State legislators recently scuttled a proposed card rate cap and now seem bent on reversing some pro-consumer court rulings limiting late fees.
Card bankers in other states have increasingly used threats of moving jobs to beat back proposed restrictions. But the tactic appears to have been especially successful in California, largely because of its long recession.
Protecting jobs is "certainly the impetus" behind a bill to reverse the late-fee rulings, said an aide to state Sen. Dan Boatwright, the bill's sponsor.
Rate Cap Defeated
Last month, the Legislature defeated a plan backed by consumer groups to limit card rates to the interest rate paid by the bank on savings accounts plus 10 percentage points.
Now, Sen. Boatwright's bill, which would enable banks in California to impose late fees comparable to those charged by banks in the more lenient states, appears to be sailing through the committee process.
The proposal was approved in a 6-to-1 vote by the Banking and Trade Committee of the state Senate and is expected to go to the Judiciary Committee soon.
It was inspired by several court decisions against First Interstate Bank and Wells Fargo & Co. that bankers said set a dangerous precedent. The courts held that the late fees charged by these banks -- modest fees, by industry standards -- were illegal because delinquent borrowers suffered the same penalty regardless of the amount past due.
A study prepared for Visa U.S.A. said California could lose 4,500 of 2 1,000 credit card jobs to such states as Colorado, Arizona, and Nevada if the rate cap were imposed and the court decisions were allowed to stand.
There is no estimate of how many jobs might be lost by the state as a direct result of the rulings on late fees. But the Visa report, by Berkeley law professor Robert D. Cooter, said overturning the court curbs on late fees would make' California much more attractive.
Citing a DRI/McGraw Hill index of the attractiveness of each of the 50 states to credit card issuers, he said the bill would move the state's ranking up to 15th, from 42nd.

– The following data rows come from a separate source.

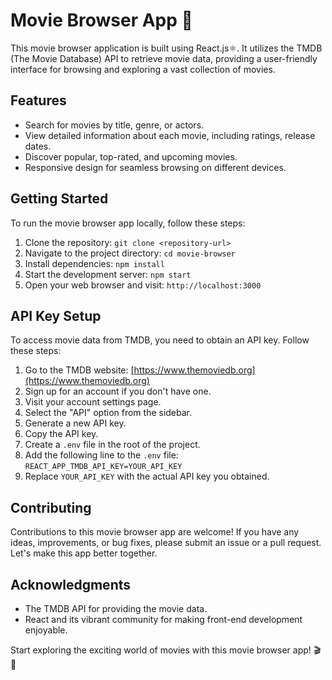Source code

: # Movie Browser App 🍿

This movie browser application is built using React.js:atom_symbol:. It utilizes the TMDB (The Movie Database) API to retrieve movie data, providing a user-friendly interface for browsing and exploring a vast collection of movies.

## Features

- Search for movies by title, genre, or actors.
- View detailed information about each movie, including ratings, release dates.
- Discover popular, top-rated, and upcoming movies.
- Responsive design for seamless browsing on different devices.

## Getting Started

To run the movie browser app locally, follow these steps:

1. Clone the repository: `git clone <repository-url>`
2. Navigate to the project directory: `cd movie-browser`
3. Install dependencies: `npm install`
4. Start the development server: `npm start`
5. Open your web browser and visit: `http://localhost:3000`

## API Key Setup

To access movie data from TMDB, you need to obtain an API key. Follow these steps:

1. Go to the TMDB website: [https://www.themoviedb.org](https://www.themoviedb.org)
2. Sign up for an account if you don't have one.
3. Visit your account settings page.
4. Select the "API" option from the sidebar.
5. Generate a new API key.
6. Copy the API key.
7. Create a `.env` file in the root of the project.
8. Add the following line to the `.env` file: `REACT_APP_TMDB_API_KEY=YOUR_API_KEY`
9. Replace `YOUR_API_KEY` with the actual API key you obtained.

## Contributing

Contributions to this movie browser app are welcome! If you have any ideas, improvements, or bug fixes, please submit an issue or a pull request. Let's make this app better together.

## Acknowledgments

- The TMDB API for providing the movie data.
- React and its vibrant community for making front-end development enjoyable.

Start exploring the exciting world of movies with this movie browser app! 🎬🍿
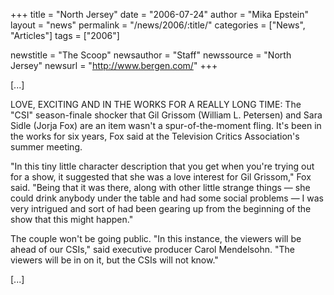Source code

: +++
title = "North Jersey"
date = "2006-07-24"
author = "Mika Epstein"
layout = "news"
permalink = "/news/2006/:title/"
categories = ["News", "Articles"]
tags = ["2006"]

newstitle = "The Scoop"
newsauthor = "Staff"
newssource = "North Jersey"
newsurl = "http://www.bergen.com/"
+++

[...]

LOVE, EXCITING AND IN THE WORKS FOR A REALLY LONG TIME: The "CSI" season-finale shocker that Gil Grissom (William L. Petersen) and Sara Sidle (Jorja Fox) are an item wasn't a spur-of-the-moment fling. It's been in the works for six years, Fox said at the Television Critics Association's summer meeting.

"In this tiny little character description that you get when you're trying out for a show, it suggested that she was a love interest for Gil Grissom," Fox said. "Being that it was there, along with other little strange things &#8212; she could drink anybody under the table and had some social problems &#8212; I was very intrigued and sort of had been gearing up from the beginning of the show that this might happen."

The couple won't be going public. "In this instance, the viewers will be ahead of our CSIs," said executive producer Carol Mendelsohn. "The viewers will be in on it, but the CSIs will not know."

[...]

Consumer advocates are skeptical, however. There is no guarantee the banks will keep the credit card jobs in California even if the late fee bill is enacted, said Gail Hillebrand, an attorney in the San Francisco office of Consumers Union.
Proving that almost any group is liable to be targeted with a credit card, both Harley-Davidson Inc. and the newsletter Louis Rukeyser's Wall Street are planning offer to offer some.
The Harley card will enable the cardholders to buy anything offered at the motorcycle company's outlets, from repairs to temporary tatoos.
The no-fee, private-label card, printed to look like black leather, offers a revolving line of credit up to $5,000. Accounts will be serviced by National Processing Co., a unit of National City Corp. of Cleveland.